Anyone who has studied electromagnetism knows that the magnetic force on a moving electrically charged particle such as an electron in a magnetic field is always perpendicular to its direction of motion. Since the magnetic force on it is perpendicular to its motion, no work is done on the electron by the magnetic force.
However, we all know that we can use magnetic force to raise cars to a certain height, thus doing work on it.
How do you resolve this contradiction?

2. Apr 15, 2008

### HallsofIvy

What contradiction? A car is not a "moving electrically charged particle".

3. Apr 15, 2008

### quantum123

Then why do you think a metal car is attracted to a powerful electromagnet?

A car is a piece of metal consisting of travelling electrons - electrically charged particles that experience magnetic forces.

In fact 2 wires if carrying current travelling in the same direction will experience an attractive force.

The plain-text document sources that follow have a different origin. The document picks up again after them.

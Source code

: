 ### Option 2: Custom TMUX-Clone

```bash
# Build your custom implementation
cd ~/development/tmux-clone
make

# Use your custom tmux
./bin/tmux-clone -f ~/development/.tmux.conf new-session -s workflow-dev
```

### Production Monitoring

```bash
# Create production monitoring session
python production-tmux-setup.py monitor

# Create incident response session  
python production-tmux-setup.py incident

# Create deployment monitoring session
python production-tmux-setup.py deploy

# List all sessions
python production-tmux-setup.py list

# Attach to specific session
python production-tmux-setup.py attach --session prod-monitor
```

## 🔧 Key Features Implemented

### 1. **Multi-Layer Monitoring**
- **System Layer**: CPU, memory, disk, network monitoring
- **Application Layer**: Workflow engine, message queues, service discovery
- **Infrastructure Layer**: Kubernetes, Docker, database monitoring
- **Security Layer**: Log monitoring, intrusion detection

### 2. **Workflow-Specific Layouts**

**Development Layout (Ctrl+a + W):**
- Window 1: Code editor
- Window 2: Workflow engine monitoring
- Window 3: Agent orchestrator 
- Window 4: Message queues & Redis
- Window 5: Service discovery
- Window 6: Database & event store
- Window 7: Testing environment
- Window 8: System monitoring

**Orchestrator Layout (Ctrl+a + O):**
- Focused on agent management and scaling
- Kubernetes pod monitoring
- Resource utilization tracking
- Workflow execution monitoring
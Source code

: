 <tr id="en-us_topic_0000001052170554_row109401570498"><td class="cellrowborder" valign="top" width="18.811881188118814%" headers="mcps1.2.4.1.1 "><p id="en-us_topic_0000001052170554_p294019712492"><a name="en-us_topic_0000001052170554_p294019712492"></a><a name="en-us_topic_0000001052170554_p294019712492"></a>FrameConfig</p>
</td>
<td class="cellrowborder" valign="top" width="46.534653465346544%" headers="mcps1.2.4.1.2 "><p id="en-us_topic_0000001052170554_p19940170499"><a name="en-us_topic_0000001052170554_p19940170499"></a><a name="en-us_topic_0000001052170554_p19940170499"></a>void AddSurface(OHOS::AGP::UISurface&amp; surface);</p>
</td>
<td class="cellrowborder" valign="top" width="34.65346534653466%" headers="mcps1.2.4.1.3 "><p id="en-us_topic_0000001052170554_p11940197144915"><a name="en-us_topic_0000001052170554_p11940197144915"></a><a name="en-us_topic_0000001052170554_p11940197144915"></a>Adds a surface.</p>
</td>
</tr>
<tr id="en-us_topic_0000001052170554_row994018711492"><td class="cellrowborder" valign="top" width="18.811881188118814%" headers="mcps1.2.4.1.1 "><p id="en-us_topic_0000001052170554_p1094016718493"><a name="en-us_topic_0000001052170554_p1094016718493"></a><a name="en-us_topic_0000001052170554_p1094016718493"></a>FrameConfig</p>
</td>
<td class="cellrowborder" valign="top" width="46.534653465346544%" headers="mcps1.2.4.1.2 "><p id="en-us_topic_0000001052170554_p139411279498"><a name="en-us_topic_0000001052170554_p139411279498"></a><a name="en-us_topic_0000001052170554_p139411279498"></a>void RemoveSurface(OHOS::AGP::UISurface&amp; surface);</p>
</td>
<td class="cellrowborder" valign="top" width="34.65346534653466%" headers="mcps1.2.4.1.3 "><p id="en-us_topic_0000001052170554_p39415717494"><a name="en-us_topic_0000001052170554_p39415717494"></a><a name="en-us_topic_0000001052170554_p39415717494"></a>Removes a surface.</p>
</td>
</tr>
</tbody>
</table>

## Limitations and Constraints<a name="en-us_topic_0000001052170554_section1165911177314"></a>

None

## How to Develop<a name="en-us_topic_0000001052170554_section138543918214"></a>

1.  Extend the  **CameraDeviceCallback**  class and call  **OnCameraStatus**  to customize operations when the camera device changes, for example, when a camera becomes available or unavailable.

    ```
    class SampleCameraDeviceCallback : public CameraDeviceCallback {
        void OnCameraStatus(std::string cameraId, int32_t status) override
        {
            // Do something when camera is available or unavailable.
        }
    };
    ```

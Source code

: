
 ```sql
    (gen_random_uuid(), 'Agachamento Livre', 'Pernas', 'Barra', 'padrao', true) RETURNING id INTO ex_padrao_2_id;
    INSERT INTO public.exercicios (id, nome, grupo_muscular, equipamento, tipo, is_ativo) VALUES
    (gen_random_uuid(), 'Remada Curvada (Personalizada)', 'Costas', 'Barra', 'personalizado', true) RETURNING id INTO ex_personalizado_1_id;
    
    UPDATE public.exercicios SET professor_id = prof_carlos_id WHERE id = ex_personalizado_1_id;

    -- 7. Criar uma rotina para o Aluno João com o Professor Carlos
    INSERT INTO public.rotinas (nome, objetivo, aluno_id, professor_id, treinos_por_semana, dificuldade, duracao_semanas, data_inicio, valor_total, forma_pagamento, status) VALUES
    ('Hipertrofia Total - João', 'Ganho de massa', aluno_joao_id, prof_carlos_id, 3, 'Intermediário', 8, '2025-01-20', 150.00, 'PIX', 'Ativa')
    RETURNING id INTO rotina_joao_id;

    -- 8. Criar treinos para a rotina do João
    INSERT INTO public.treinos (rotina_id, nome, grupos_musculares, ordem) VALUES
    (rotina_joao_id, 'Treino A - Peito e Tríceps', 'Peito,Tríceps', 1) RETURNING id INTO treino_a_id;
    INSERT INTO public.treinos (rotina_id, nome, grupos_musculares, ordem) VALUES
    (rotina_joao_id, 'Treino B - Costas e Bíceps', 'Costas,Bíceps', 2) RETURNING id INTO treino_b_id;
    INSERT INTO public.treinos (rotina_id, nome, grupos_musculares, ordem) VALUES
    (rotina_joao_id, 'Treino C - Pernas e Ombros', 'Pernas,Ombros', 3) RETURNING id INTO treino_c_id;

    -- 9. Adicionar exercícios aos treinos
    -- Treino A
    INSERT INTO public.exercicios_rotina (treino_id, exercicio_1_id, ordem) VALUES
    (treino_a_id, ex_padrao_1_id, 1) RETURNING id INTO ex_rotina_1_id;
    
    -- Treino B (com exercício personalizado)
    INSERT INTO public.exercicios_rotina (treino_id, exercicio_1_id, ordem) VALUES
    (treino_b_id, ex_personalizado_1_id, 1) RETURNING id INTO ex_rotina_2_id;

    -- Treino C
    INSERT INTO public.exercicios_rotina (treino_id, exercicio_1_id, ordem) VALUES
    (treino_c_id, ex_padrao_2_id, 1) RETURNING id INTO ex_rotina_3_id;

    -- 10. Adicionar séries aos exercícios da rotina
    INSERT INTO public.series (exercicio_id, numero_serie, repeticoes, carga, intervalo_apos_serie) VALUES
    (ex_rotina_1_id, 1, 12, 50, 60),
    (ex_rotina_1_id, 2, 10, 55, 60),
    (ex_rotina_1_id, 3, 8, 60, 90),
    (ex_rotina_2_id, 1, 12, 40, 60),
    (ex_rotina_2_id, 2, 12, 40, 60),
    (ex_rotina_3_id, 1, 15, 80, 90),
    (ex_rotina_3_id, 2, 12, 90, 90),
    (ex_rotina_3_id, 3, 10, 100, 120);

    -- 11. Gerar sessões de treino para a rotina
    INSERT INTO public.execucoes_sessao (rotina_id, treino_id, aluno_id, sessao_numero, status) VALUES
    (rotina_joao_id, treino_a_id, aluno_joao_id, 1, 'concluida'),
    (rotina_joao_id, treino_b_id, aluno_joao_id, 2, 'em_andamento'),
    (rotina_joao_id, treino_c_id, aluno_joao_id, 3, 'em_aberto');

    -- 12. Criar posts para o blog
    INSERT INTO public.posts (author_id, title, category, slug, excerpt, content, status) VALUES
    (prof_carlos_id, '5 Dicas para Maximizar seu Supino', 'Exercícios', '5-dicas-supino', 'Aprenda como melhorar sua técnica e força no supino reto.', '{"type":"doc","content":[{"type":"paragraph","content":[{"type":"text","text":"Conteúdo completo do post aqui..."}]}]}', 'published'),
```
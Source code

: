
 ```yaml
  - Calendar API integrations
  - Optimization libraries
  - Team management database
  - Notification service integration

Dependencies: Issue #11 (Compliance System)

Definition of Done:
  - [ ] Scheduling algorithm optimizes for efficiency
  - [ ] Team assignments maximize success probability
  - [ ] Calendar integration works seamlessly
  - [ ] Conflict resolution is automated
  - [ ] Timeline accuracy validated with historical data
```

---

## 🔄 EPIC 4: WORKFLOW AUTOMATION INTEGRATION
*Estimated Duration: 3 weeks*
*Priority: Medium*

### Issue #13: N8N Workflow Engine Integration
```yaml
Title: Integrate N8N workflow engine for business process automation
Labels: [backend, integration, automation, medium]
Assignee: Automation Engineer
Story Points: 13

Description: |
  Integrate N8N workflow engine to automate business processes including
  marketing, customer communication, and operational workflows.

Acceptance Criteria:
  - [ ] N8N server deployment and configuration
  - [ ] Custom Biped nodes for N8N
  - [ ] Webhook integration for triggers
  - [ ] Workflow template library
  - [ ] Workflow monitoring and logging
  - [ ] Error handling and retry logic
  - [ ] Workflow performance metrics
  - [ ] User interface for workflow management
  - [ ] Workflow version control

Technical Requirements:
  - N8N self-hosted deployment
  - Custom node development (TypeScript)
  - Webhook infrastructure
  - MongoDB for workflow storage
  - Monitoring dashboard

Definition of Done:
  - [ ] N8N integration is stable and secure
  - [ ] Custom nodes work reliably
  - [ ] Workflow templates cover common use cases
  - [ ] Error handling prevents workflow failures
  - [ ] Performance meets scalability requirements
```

Just imagine one of the wire carries a weight and is pulled upwards to the other one on top, gaining gravitational potential energy.(the electrons too gain that energy) What is the origin of this pull? Isn't it magnetic forces? Try drawing a free body force diagram on an electron.

So if magnetic forces do no work, how did the wire gain gravitational potential energy?

Furthermore, the wire is initially at rest, and then it started to move and gain kinetic energy. So if magnetic forces do no work, what is doing the work?

Last edited: Apr 15, 2008
4. Apr 15, 2008

### quantum123

I think I got the answer.

The work on the electrons are done by the electrostatic force / field in the conductor.

5. May 1, 2010

### rjllacubtan

I think it has the same analogy with the gravitational force. There is no net work produce by the gravitational force but the change of potential energy causes the gravitational force to do work. The car is attracted to the electromagnet when the current is supplied and we are confident that it is work. It is because we change the potential energy. The same as the electric motor which convert the electrical energy to mechanical by changing the magnetic field. The bottom line is that the change in magnetic field does the work. I do not have an equation but you might discover it.

6. May 1, 2010

### Redbelly98

Staff Emeritus
Welcome to Physics Forums.
That sounds like a contradictory statement. At any rate, gravitational forces do perform work if the mass changes elevation.

This is correct.

7. May 2, 2010

### Studiot

I really don't see the issue.

Work is done on any material body, charged or not, for any displacement in the direction of the force.
It makes no difference what velocity the body may have in any other direction or whether it is charged or not. Neither of these properties of themselves bring about any work.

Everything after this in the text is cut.